Problem statement
Across the entries below, how many lines have the string "challenge" in them? Reply with only the number.

- - - -

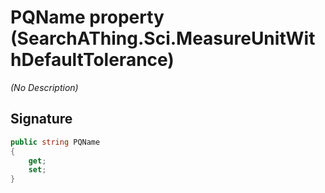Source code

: # PQName property (SearchAThing.Sci.MeasureUnitWithDefaultTolerance)
_(No Description)_

## Signature
```csharp
public string PQName
{
    get;
    set;
}
```
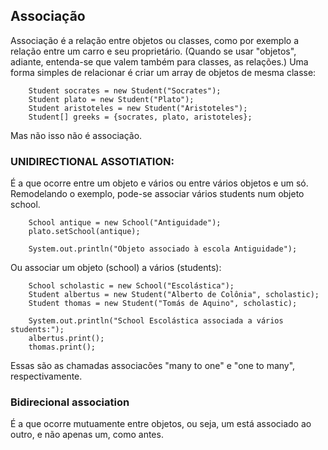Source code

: ## Associação
Associação é a relação entre objetos ou classes, como por exemplo a relação entre um carro e seu proprietário.
(Quando se usar "objetos", adiante, entenda-se que valem também para classes, as relações.) Uma forma simples 
de relacionar é criar um array de objetos de mesma classe:  
```
    Student socrates = new Student("Socrates");
    Student plato = new Student("Plato");
    Student aristoteles = new Student("Aristoteles");
    Student[] greeks = {socrates, plato, aristoteles};
```
Mas não isso não é associação.  
### UNIDIRECTIONAL ASSOTIATION:
É a que ocorre entre um objeto e vários ou entre vários objetos e um só. Remodelando o exemplo,
pode-se associar vários students num objeto school.
```
    School antique = new School("Antiguidade");
    plato.setSchool(antique);

    System.out.println("Objeto associado à escola Antiguidade");
```
Ou associar um objeto (school) a vários (students):
```
    School scholastic = new School("Escolástica");
    Student albertus = new Student("Alberto de Colônia", scholastic);
    Student thomas = new Student("Tomás de Aquino", scholastic);

    System.out.println("School Escolástica associada a vários students:");
    albertus.print();
    thomas.print();
```
Essas são as chamadas associacões "many to one" e "one to many", respectivamente.
### Bidirecional association
É a que ocorre mutuamente entre objetos, ou seja, um está associado ao outro, e não apenas um, como antes.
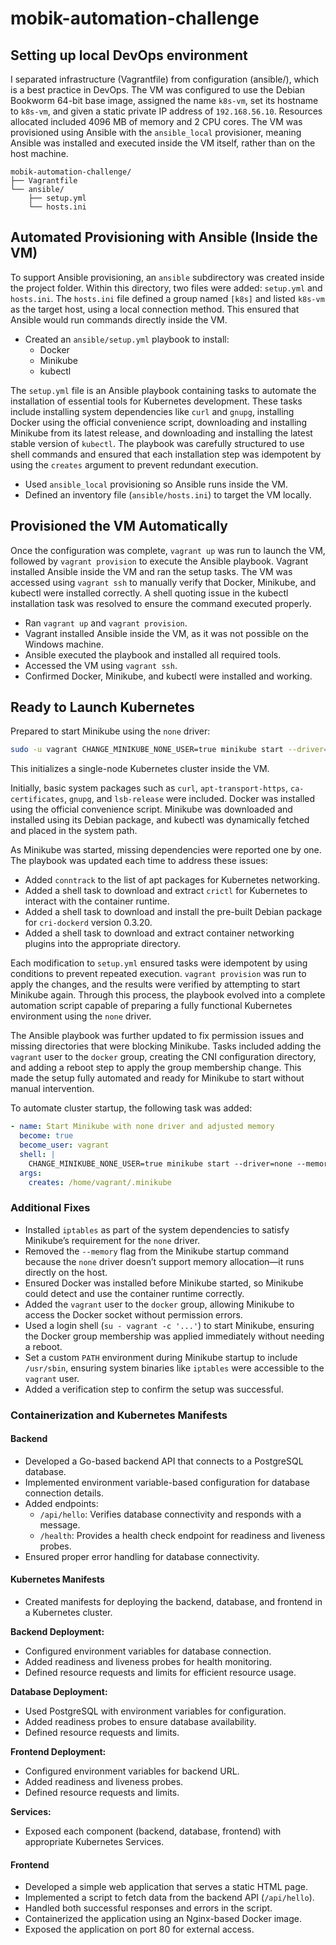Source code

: # mobik-automation-challenge

## Setting up local DevOps environment

I separated infrastructure (Vagrantfile) from configuration (ansible/), which is a
best practice in DevOps. The VM was configured to use the Debian Bookworm 64-bit
base image, assigned the name `k8s-vm`, set its hostname to `k8s-vm`, and given a
static private IP address of `192.168.56.10`. Resources allocated included 4096 MB
of memory and 2 CPU cores. The VM was provisioned using Ansible with the
`ansible_local` provisioner, meaning Ansible was installed and executed inside the
VM itself, rather than on the host machine.

```code
mobik-automation-challenge/
├── Vagrantfile
└── ansible/
    ├── setup.yml
    └── hosts.ini
```

## Automated Provisioning with Ansible (Inside the VM)

To support Ansible provisioning, an `ansible` subdirectory was created inside the
project folder. Within this directory, two files were added: `setup.yml` and
`hosts.ini`. The `hosts.ini` file defined a group named `[k8s]` and listed `k8s-vm`
as the target host, using a local connection method. This ensured that Ansible
would run commands directly inside the VM.

- Created an `ansible/setup.yml` playbook to install:
  - Docker
  - Minikube
  - kubectl

The `setup.yml` file is an Ansible playbook containing tasks to automate the
installation of essential tools for Kubernetes development. These tasks include
installing system dependencies like `curl` and `gnupg`, installing Docker using
the official convenience script, downloading and installing Minikube from its
latest release, and downloading and installing the latest stable version of
`kubectl`. The playbook was carefully structured to use shell commands and ensured
that each installation step was idempotent by using the `creates` argument to
prevent redundant execution.

- Used `ansible_local` provisioning so Ansible runs inside the VM.
- Defined an inventory file (`ansible/hosts.ini`) to target the VM locally.

## Provisioned the VM Automatically

Once the configuration was complete, `vagrant up` was run to launch the VM,
followed by `vagrant provision` to execute the Ansible playbook. Vagrant installed
Ansible inside the VM and ran the setup tasks. The VM was accessed using
`vagrant ssh` to manually verify that Docker, Minikube, and kubectl were installed
correctly. A shell quoting issue in the kubectl installation task was resolved to
ensure the command executed properly.

- Ran `vagrant up` and `vagrant provision`.
- Vagrant installed Ansible inside the VM, as it was not possible on the Windows
  machine.
- Ansible executed the playbook and installed all required tools.
- Accessed the VM using `vagrant ssh`.
- Confirmed Docker, Minikube, and kubectl were installed and working.

## Ready to Launch Kubernetes

Prepared to start Minikube using the `none` driver:

```bash
sudo -u vagrant CHANGE_MINIKUBE_NONE_USER=true minikube start --driver=none
```

This initializes a single-node Kubernetes cluster inside the VM.

Initially, basic system packages such as `curl`, `apt-transport-https`,
`ca-certificates`, `gnupg`, and `lsb-release` were included. Docker was installed
using the official convenience script. Minikube was downloaded and installed using
its Debian package, and kubectl was dynamically fetched and placed in the system
path.

As Minikube was started, missing dependencies were reported one by one. The
playbook was updated each time to address these issues:

- Added `conntrack` to the list of apt packages for Kubernetes networking.
- Added a shell task to download and extract `crictl` for Kubernetes to interact
  with the container runtime.
- Added a shell task to download and install the pre-built Debian package for
  `cri-dockerd` version 0.3.20.
- Added a shell task to download and extract container networking plugins into the
  appropriate directory.

Each modification to `setup.yml` ensured tasks were idempotent by using conditions
to prevent repeated execution. `vagrant provision` was run to apply the changes,
and the results were verified by attempting to start Minikube again. Through this
process, the playbook evolved into a complete automation script capable of
preparing a fully functional Kubernetes environment using the `none` driver.

The Ansible playbook was further updated to fix permission issues and missing
directories that were blocking Minikube. Tasks included adding the `vagrant` user
to the `docker` group, creating the CNI configuration directory, and adding a
reboot step to apply the group membership change. This made the setup fully
automated and ready for Minikube to start without manual intervention.

To automate cluster startup, the following task was added:

```yaml
- name: Start Minikube with none driver and adjusted memory
  become: true
  become_user: vagrant
  shell: |
    CHANGE_MINIKUBE_NONE_USER=true minikube start --driver=none --memory=2800mb
  args:
    creates: /home/vagrant/.minikube
```

### Additional Fixes

- Installed `iptables` as part of the system dependencies to satisfy Minikube’s
  requirement for the `none` driver.
- Removed the `--memory` flag from the Minikube startup command because the `none`
  driver doesn’t support memory allocation—it runs directly on the host.
- Ensured Docker was installed before Minikube started, so Minikube could detect
  and use the container runtime correctly.
- Added the `vagrant` user to the `docker` group, allowing Minikube to access the
  Docker socket without permission errors.
- Used a login shell (`su - vagrant -c '...'`) to start Minikube, ensuring the
  Docker group membership was applied immediately without needing a reboot.
- Set a custom `PATH` environment during Minikube startup to include `/usr/sbin`,
  ensuring system binaries like `iptables` were accessible to the `vagrant` user.
- Added a verification step to confirm the setup was successful.

### Containerization and Kubernetes Manifests

#### Backend

- Developed a Go-based backend API that connects to a PostgreSQL database.
- Implemented environment variable-based configuration for database connection details.
- Added endpoints:
  - `/api/hello`: Verifies database connectivity and responds with a message.
  - `/health`: Provides a health check endpoint for readiness and liveness probes.
- Ensured proper error handling for database connectivity.

#### Kubernetes Manifests

- Created manifests for deploying the backend, database, and frontend in a Kubernetes cluster.

**Backend Deployment:**

- Configured environment variables for database connection.
- Added readiness and liveness probes for health monitoring.
- Defined resource requests and limits for efficient resource usage.

**Database Deployment:**

- Used PostgreSQL with environment variables for configuration.
- Added readiness probes to ensure database availability.
- Defined resource requests and limits.

**Frontend Deployment:**

- Configured environment variables for backend URL.
- Added readiness and liveness probes.
- Defined resource requests and limits.

**Services:**

- Exposed each component (backend, database, frontend) with appropriate Kubernetes Services.

#### Frontend

- Developed a simple web application that serves a static HTML page.
- Implemented a script to fetch data from the backend API (`/api/hello`).
- Handled both successful responses and errors in the script.
- Containerized the application using an Nginx-based Docker image.
- Exposed the application on port 80 for external access.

- - - -

Written solution
2